Thanks to raph, Michael Norrish was able to get in touch with me. Here is his message (it took me rather a long time to post this, but better late than never) which clarifies the status of HOL:

Dear Charles,

I got to your Advogato diary entries through those of Raph Levien's. Just a few things about HOL:

• It's not based on System F, but a polymorphic version of Church's simple type theory, making its type system even simpler than that of ML. This also means that it's easy to give it a set theoretic semantics.
• HOL is a direct descendent of LCF, the project that invented ML. HOL's first developer was Mike Gordon was one of the people that worked on LCF with Robin Milner in Edinburgh and Stanford. LF is later, mainly unrelated, project.

Regards,

Michael.

raph: I wish it was normal for most university professors to apply the same intellectual energy and curiosity that you do to fields outside their main area of enquiry... To answer the questions you ask:

• A theory of functions doesn't have a consequence relation, but Goedel showed, in his Dialectica paper, how it is possible for a calculus of functions to have the same mathematical strength as a proof system. This technique is called functional interpretation, and it is a very important technique in proof theory. Under this system, the pure predicate calculus (ie. FOL) can be captured by the simply-typed lambda calculus, Peano Arithmetic by the extension of the simply-typed lambda calculus by an iterator, and Z_2 by the polymorphic lambda calculus.
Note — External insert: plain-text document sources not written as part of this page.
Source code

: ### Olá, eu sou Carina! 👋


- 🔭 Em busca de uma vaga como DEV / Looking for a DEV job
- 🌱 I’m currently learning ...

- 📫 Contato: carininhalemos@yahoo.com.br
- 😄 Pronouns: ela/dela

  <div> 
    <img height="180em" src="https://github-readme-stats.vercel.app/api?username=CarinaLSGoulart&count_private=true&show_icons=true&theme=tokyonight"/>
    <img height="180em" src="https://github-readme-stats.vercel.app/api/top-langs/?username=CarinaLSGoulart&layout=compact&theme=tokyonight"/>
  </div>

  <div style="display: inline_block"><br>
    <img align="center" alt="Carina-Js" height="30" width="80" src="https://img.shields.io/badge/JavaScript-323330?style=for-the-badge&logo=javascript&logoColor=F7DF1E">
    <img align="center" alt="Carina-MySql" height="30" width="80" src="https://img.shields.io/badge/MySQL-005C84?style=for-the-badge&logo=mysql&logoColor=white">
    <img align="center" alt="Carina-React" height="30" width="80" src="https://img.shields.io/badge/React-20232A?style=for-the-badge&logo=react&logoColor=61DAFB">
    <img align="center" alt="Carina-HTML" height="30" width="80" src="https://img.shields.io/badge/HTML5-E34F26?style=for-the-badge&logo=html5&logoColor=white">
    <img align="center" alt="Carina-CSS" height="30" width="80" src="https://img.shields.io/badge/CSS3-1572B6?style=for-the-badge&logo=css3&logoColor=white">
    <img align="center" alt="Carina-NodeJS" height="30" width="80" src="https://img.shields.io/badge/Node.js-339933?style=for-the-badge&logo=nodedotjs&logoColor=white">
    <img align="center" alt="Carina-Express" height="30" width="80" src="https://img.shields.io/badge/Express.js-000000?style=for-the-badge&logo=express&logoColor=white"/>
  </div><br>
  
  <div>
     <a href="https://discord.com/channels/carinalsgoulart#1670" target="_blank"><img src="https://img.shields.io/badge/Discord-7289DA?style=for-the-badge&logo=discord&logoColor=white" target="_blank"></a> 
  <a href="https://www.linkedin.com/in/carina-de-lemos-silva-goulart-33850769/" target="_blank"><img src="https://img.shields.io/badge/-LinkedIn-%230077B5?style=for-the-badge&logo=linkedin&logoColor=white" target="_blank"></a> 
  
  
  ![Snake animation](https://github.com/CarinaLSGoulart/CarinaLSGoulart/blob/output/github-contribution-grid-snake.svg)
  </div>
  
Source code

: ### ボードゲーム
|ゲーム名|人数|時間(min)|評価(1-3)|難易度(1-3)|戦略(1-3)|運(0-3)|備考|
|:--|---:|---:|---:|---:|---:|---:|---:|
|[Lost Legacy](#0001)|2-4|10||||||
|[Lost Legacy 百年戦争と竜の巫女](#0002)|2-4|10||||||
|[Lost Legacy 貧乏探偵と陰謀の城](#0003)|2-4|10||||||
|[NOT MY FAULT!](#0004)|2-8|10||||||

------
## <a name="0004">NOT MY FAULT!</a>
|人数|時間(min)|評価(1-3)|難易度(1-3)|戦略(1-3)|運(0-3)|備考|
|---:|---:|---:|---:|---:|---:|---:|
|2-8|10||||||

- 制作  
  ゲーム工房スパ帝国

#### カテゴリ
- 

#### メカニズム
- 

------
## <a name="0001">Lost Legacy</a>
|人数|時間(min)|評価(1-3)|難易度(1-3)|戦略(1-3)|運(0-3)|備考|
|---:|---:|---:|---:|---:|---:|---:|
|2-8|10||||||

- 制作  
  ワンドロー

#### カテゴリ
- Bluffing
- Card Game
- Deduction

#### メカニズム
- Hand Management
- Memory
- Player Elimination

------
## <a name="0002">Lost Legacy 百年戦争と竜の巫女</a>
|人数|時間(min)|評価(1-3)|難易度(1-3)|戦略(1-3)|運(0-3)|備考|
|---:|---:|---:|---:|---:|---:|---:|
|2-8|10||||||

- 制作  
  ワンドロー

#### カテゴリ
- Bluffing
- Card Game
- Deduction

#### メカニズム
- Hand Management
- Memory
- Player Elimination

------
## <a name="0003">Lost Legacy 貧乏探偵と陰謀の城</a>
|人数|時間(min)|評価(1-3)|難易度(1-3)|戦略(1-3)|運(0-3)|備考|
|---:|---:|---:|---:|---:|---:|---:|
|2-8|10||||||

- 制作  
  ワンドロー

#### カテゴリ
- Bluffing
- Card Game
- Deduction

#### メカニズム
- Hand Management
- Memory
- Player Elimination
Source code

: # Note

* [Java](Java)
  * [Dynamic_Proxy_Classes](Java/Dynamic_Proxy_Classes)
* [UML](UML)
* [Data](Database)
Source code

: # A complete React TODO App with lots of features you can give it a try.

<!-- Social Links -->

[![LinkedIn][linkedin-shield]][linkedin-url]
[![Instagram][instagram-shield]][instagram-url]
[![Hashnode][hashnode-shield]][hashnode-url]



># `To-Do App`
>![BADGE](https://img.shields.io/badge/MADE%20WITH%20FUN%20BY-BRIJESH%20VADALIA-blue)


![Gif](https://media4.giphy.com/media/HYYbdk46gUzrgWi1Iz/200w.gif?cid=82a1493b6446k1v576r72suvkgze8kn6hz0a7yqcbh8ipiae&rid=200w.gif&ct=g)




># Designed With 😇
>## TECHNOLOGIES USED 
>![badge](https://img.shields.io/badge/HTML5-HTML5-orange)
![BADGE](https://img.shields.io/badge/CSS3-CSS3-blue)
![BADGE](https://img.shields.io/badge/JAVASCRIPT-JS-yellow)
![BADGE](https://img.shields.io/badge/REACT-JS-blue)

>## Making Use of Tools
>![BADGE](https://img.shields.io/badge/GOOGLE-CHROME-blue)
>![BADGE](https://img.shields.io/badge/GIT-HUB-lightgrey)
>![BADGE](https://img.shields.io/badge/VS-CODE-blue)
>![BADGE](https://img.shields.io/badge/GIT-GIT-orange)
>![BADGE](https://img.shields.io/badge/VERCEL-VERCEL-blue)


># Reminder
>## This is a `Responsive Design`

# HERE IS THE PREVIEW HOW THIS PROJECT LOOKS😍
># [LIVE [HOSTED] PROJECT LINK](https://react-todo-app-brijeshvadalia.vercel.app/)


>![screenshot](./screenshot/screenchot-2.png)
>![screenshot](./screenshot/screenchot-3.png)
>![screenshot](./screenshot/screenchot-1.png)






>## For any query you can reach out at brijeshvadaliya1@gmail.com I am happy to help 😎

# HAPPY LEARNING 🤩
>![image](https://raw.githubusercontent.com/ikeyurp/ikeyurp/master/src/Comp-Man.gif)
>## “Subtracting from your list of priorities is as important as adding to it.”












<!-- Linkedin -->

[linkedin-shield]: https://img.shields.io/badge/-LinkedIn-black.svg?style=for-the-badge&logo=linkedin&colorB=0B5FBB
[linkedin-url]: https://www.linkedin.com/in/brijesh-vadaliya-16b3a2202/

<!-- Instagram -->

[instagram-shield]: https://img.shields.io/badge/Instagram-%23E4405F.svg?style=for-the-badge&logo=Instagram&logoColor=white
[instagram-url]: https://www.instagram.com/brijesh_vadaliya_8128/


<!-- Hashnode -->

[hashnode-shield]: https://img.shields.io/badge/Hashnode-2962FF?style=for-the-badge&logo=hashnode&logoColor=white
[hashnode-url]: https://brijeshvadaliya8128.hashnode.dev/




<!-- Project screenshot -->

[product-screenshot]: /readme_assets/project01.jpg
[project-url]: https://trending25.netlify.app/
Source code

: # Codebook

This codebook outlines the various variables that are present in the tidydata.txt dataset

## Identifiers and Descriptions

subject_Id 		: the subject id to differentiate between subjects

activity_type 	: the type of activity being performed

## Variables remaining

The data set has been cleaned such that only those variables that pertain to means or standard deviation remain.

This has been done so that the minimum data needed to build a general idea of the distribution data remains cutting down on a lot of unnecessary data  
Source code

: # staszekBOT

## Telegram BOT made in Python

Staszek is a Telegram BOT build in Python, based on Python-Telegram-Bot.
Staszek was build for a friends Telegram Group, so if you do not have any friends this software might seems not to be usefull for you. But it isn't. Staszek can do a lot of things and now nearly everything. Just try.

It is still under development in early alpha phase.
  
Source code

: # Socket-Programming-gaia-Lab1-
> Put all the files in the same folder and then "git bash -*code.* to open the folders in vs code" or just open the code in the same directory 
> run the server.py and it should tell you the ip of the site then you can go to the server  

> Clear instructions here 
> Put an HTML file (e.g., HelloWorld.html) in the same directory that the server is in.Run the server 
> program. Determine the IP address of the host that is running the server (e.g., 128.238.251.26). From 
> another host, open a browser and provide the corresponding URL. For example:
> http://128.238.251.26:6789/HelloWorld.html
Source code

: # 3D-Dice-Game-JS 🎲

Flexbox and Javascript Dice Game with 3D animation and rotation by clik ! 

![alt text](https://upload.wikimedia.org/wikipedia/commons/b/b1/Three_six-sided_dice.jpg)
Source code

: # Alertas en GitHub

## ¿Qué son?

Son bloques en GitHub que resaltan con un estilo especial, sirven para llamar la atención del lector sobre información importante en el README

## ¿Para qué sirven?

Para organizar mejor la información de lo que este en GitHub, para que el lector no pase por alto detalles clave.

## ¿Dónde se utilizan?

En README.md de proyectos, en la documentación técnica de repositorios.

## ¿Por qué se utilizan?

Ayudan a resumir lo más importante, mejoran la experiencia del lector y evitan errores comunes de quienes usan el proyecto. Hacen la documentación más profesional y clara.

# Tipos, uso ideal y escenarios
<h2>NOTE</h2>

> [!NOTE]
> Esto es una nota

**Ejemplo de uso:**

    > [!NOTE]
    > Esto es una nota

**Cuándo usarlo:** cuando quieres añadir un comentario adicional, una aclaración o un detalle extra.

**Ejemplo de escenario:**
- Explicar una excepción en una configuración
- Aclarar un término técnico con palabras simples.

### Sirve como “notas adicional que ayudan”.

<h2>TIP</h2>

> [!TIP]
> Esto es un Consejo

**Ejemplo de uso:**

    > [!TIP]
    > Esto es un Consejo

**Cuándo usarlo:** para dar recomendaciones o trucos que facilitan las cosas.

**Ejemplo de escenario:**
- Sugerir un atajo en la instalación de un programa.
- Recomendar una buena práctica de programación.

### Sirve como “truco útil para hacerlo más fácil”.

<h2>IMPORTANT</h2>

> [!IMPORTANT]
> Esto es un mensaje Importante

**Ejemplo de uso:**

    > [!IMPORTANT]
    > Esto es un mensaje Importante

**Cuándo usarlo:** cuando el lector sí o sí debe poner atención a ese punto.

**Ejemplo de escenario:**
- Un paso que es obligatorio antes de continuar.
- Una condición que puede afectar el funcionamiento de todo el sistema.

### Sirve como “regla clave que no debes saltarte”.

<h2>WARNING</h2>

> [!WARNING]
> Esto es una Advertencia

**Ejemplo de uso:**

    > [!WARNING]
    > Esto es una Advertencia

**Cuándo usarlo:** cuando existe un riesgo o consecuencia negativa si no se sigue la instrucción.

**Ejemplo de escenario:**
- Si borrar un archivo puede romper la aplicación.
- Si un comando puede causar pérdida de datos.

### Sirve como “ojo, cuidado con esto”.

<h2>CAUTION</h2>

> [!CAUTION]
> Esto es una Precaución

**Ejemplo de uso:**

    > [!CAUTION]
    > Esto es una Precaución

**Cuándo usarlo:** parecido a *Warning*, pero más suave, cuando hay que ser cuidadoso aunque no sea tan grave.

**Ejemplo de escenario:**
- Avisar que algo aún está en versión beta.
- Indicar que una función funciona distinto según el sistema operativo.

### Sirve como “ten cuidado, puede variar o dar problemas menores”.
  Your question was: how is it that the polymorphic lambda calculus (ie. System F) can have the same strength as Z_2? It's hard to explain without reference to Girard's proof of strong-normalisation for system F, but the essential idea is that (i) the impredicative quantification over types possessed by system F is powerful because a lambda-term possessing this form of type abstraction is abstracted over its *own* type; (ii) this quantification doesn't introduce vicious circles because we can stratify the terms of the calculus by their types, assigning a rank to them based on how deeply their most deeply nested type quantifier occurs, and the type system forbids application of terms of given rank to terms of equal or higher rank. In this scheme applications of Pi^1_k comprehension in Z_2 correspond to terms of rank k. This is a difficult idea: if you really want to understand it you should read Girard's book.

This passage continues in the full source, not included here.